Fraser’s recent work demonstrates an eagerness to return to immersive worlds with successful collaborators. So while it is unlikely that Fraser would miss out on the opportunity to leave audiences everywhere squinting up at the Caped Crusader’s next chapter if Denis Villeneuve makes good on his stated desire to direct a third Dune film based on Frank Herbert’s 1969 sequel to his original novel, Dune Messiah, it seems more likely that Fraser would choose the French-Canadian director over Reeves. Even if Fraser were to be replaced, his low lighting from The Batman would most likely be replicated, if not turned down even more (somehow), as the trend of Batman getting darker and darker is much larger than just Reeves and Fraser.
Over the decades, film and television adaptations of Batman have become progressively darker both thematically and visually; the latter of which can be seen from the director/cinematographer collaborations of William Dozier/Howard Schwartz Batman television series of the 1960s to Tim Burton/Roger Pratt films in the late 1980s/early 1990s to the acclaimed Christopher Nolan/Wally Pfister film trilogy of the oughts and 2010s and, finally, to the Matt Reeves/Greig Fraser film released earlier this year.
Let’s look at how the cinematography in Batman film and television adaptations got progressively darker over the decades.

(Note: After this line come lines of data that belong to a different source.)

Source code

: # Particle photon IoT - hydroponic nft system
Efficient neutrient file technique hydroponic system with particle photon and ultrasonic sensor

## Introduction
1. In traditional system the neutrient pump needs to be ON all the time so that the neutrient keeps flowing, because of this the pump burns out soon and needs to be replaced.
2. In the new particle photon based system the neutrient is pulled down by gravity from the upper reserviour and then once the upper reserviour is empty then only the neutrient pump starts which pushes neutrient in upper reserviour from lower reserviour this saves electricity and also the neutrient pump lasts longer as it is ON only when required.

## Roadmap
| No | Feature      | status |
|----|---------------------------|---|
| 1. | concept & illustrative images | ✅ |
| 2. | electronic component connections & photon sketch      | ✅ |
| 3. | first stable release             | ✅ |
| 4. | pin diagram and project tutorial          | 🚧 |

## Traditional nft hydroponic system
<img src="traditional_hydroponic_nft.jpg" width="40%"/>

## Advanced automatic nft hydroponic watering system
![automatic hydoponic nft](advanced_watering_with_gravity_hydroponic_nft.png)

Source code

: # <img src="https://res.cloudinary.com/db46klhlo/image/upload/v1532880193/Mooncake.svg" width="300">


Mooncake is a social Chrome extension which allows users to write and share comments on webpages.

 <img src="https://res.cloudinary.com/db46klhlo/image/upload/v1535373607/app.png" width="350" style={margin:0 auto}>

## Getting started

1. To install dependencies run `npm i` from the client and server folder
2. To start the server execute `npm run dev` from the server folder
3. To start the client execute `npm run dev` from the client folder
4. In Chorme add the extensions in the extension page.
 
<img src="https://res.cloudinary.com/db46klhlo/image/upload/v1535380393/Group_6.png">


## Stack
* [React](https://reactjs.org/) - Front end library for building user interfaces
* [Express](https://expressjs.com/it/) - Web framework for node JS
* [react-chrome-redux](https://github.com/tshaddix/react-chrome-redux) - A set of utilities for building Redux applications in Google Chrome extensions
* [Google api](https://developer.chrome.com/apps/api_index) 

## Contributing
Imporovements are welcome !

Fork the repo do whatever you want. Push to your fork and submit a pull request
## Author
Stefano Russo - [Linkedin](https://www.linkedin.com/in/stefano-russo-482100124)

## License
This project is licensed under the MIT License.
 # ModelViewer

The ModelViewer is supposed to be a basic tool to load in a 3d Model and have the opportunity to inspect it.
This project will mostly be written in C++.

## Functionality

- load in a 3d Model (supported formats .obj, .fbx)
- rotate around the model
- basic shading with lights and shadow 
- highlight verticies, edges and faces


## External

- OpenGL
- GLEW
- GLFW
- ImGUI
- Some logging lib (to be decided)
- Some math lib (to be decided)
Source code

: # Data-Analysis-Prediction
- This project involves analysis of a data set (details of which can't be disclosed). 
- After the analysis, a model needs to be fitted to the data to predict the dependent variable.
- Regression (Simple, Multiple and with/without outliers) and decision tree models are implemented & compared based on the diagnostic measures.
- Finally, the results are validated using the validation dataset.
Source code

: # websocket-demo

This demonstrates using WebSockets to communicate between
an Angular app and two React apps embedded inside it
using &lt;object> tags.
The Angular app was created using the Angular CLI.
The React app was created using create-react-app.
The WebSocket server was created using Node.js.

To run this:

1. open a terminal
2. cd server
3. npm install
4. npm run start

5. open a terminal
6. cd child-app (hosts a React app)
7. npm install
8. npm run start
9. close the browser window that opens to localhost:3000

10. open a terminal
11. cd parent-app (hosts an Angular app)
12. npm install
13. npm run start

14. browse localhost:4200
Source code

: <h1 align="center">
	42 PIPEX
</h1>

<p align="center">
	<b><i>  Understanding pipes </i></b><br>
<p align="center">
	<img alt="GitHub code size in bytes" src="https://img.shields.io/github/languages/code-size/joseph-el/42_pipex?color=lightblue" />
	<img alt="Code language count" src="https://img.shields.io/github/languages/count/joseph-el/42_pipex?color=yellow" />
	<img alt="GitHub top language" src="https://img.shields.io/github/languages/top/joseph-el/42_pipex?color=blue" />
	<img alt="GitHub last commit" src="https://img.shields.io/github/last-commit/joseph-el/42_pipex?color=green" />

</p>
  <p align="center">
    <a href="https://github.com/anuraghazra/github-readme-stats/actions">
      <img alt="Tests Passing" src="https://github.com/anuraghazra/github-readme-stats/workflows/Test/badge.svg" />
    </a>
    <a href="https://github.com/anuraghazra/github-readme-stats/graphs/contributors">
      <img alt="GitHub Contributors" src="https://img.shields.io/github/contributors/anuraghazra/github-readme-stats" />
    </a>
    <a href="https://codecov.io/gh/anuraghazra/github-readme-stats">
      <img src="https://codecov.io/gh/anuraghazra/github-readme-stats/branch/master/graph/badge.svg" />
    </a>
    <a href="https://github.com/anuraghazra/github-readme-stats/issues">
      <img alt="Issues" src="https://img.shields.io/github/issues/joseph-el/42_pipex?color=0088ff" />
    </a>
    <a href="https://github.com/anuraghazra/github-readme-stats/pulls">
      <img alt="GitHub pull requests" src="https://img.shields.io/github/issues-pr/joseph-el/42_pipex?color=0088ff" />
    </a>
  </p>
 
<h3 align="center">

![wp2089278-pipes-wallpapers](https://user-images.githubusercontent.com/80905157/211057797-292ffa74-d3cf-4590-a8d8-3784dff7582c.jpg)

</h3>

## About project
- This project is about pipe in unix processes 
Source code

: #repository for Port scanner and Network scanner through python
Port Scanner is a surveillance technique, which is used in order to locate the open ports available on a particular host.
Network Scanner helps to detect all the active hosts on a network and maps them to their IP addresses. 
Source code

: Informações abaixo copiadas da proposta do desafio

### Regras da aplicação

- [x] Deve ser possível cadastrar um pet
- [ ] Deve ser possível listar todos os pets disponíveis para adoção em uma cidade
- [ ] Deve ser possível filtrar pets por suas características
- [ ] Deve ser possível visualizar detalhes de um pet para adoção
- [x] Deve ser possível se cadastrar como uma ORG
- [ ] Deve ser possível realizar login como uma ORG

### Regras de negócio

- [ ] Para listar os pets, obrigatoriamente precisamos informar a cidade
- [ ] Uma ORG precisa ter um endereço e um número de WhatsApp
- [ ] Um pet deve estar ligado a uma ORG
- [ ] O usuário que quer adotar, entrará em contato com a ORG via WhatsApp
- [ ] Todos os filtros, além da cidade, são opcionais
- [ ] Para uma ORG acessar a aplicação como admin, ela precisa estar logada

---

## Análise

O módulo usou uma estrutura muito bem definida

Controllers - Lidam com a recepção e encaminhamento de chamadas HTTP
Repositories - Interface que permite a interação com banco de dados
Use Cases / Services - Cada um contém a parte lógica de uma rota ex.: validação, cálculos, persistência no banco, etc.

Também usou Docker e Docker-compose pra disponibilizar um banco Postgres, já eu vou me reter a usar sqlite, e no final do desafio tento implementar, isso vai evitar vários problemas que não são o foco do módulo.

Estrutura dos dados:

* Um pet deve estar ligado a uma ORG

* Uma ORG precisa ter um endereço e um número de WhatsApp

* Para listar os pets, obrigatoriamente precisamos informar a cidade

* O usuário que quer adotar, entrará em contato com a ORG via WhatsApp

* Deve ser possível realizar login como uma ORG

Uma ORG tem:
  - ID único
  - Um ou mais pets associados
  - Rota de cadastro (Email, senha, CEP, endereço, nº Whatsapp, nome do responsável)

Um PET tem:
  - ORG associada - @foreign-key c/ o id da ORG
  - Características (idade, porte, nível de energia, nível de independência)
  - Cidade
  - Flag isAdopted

Dozier and Schwartz’s Batman TV Series
Warner Bros. Home Entertainment
“Holy Smog, Batman!” The William Dozier-created television series Batman, which ran from 1966 to 1968, made no attempt to conceal the bright Los Angeles sunshine, sharing more in common visually with Beach Boys album covers than the Gotham City of the Batman comic books. Cinematographer Howard Schwartz shot a whopping 58 episodes for the classic Batman show. The bulk of the series.
Burton and Pratt’s Batman
Tim Burton and Roger Pratt clouded the large Pinewood studio sets and dark street locations of Southern England with fog machines in their 1989 film Batman. It resulted in a Gotham whose visual difference to the sunny California locations from the Dozier television series twenty years earlier was literally night and day.
However, Roger Pratt was replaced by Stefan Czapsky for the 1992 sequel Batman Returns.
Nolan and Pfister’s The Dark Knight
Christopher Nolan and Wally Pfister ditched Burton’s fog machines, creating a naturalistically dark sequence with their high-speed tunnel chase on the night streets of Chicago in their 2008 film, The Dark Knight. The film notably features Heath Ledger’s Joker pulling out a bazooka from his bag of tricks.
Reeves and Fraser’s The Batman
Somehow, Matt Reeves and Greig Fraser managed to go a shade darker than Nolan and Pfister’s naturalistic Chicago tunnel chase with a Batmobile chase so dark that many shots appeared flipped in rain-splattered rearview mirrors, plunging audiences into a visual labyrinth of rainstorms and explosions.
So even if Fraser does not return for The Batman 2, it seems unlikely that Reeves will turn up the lights on the sequel to the only superhero film that makes cinematographer Gordon Willis’ work on The Godfather look like a sitcom.